▸ **Task to carry out**
Set out exactly every line of the entries below, starting at the line that holds "### FFMS_Stereo3DType" and stopping after the line that holds "[Deinit]: ##ffms_deinit---deinitializes-the-library".
━━━━━ Material supplied ━━━━━
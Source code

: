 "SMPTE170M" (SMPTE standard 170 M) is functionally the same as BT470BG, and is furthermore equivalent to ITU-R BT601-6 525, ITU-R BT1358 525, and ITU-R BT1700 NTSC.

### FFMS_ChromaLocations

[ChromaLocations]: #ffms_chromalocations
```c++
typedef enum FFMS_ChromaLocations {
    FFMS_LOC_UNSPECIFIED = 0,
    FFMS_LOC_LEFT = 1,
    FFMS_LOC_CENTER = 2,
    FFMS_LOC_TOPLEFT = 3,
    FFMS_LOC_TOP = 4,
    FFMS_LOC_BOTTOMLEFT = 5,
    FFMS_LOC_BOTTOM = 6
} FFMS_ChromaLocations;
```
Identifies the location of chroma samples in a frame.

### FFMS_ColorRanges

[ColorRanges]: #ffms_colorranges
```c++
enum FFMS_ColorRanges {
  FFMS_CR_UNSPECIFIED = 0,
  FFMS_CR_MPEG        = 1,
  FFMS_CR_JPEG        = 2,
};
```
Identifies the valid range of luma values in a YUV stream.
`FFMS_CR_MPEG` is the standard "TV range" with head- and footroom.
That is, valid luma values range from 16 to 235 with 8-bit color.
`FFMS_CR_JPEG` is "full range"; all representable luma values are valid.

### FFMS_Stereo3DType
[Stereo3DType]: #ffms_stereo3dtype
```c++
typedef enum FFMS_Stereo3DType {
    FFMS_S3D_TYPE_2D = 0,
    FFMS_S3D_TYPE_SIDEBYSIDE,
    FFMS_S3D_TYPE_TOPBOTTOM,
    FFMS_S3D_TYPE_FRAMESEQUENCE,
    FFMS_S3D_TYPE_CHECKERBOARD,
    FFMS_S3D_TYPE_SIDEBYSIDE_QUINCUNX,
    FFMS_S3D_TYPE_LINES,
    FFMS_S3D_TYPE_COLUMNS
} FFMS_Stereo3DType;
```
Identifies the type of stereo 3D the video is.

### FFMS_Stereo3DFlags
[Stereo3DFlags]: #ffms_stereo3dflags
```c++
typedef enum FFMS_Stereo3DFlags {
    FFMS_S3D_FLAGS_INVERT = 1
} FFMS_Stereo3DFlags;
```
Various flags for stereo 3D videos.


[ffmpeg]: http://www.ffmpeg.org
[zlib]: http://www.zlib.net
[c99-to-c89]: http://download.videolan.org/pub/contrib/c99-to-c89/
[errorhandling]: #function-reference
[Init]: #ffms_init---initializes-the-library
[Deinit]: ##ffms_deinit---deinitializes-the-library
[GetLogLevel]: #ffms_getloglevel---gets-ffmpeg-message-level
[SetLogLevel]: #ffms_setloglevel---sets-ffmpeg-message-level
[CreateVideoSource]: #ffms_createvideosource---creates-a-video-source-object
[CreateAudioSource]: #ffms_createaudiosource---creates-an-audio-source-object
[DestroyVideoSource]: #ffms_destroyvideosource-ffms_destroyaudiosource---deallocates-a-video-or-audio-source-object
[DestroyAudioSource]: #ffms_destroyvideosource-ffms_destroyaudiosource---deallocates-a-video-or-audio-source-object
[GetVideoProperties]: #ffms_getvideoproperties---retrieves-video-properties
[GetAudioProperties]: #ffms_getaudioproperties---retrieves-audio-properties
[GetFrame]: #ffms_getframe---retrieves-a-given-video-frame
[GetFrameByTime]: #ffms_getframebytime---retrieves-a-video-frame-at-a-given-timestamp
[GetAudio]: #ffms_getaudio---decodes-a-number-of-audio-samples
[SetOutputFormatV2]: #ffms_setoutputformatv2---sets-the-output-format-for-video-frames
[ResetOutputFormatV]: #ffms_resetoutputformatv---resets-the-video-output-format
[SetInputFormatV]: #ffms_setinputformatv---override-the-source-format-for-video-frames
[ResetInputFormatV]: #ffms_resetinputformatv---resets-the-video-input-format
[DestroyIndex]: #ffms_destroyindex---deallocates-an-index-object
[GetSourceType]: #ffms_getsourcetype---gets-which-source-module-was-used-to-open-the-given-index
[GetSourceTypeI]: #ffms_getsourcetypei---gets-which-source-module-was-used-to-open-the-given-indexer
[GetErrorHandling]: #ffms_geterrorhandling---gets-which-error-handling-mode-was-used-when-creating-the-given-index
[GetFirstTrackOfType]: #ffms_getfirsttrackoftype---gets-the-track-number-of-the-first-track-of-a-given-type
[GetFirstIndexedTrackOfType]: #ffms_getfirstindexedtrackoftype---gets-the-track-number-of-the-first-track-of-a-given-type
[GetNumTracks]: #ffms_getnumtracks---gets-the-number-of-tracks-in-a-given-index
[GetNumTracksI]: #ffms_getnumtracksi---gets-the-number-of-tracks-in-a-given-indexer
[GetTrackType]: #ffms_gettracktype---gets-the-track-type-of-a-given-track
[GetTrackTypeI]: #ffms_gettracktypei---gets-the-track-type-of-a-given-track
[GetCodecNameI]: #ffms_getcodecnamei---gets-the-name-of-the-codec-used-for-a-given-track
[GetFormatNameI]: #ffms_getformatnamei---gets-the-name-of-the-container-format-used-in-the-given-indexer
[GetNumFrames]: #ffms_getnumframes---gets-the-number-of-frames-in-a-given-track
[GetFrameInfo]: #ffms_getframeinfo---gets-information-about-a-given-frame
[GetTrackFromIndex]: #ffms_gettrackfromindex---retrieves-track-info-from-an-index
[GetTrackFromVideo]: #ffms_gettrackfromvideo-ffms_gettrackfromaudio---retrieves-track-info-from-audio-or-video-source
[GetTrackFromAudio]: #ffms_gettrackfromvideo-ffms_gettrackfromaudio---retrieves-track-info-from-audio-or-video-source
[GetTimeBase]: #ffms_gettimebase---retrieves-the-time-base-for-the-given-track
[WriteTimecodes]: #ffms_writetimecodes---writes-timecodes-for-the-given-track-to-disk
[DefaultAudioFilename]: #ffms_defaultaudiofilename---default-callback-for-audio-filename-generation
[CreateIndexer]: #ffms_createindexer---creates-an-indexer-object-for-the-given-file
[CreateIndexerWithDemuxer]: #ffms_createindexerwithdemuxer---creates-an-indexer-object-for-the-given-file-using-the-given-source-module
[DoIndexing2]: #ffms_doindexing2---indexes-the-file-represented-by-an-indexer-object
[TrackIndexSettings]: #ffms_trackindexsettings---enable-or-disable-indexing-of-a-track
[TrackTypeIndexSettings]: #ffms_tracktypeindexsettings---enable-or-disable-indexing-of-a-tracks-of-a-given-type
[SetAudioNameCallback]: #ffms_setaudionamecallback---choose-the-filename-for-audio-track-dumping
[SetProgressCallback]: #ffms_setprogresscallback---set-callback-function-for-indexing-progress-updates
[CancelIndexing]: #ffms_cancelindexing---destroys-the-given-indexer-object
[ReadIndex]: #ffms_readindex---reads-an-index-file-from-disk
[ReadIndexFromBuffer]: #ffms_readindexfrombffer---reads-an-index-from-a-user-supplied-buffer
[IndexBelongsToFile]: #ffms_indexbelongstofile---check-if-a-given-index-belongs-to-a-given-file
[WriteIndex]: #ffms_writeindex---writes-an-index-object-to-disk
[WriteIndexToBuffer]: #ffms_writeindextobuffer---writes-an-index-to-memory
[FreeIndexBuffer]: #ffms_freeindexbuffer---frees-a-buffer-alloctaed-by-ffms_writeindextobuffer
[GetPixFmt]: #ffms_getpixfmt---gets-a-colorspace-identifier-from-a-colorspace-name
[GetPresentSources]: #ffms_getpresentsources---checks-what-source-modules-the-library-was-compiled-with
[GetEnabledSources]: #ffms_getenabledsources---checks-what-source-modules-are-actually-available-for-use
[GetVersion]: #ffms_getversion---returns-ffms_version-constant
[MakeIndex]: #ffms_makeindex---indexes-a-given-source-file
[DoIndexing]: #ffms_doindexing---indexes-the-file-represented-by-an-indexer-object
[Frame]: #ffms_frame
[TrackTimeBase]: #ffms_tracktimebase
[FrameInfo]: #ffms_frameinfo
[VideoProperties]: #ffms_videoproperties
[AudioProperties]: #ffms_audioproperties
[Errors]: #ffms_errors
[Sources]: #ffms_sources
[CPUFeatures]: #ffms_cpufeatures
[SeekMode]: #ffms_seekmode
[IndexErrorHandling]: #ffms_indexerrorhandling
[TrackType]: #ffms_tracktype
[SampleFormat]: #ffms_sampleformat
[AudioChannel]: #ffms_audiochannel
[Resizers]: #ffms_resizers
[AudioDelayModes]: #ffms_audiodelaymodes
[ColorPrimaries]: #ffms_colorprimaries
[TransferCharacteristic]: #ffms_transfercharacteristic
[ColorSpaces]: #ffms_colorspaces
━━━━━
▸ **Solution to this problem**
### FFMS_Stereo3DType
[Stereo3DType]: #ffms_stereo3dtype
```c++
typedef enum FFMS_Stereo3DType {
    FFMS_S3D_TYPE_2D = 0,
    FFMS_S3D_TYPE_SIDEBYSIDE,
    FFMS_S3D_TYPE_TOPBOTTOM,
    FFMS_S3D_TYPE_FRAMESEQUENCE,
    FFMS_S3D_TYPE_CHECKERBOARD,
    FFMS_S3D_TYPE_SIDEBYSIDE_QUINCUNX,
    FFMS_S3D_TYPE_LINES,
    FFMS_S3D_TYPE_COLUMNS
} FFMS_Stereo3DType;
```
Identifies the type of stereo 3D the video is.

### FFMS_Stereo3DFlags
[Stereo3DFlags]: #ffms_stereo3dflags
```c++
typedef enum FFMS_Stereo3DFlags {
    FFMS_S3D_FLAGS_INVERT = 1
} FFMS_Stereo3DFlags;
```
Various flags for stereo 3D videos.


[ffmpeg]: http://www.ffmpeg.org
[zlib]: http://www.zlib.net
[c99-to-c89]: http://download.videolan.org/pub/contrib/c99-to-c89/
[errorhandling]: #function-reference
[Init]: #ffms_init---initializes-the-library
[Deinit]: ##ffms_deinit---deinitializes-the-library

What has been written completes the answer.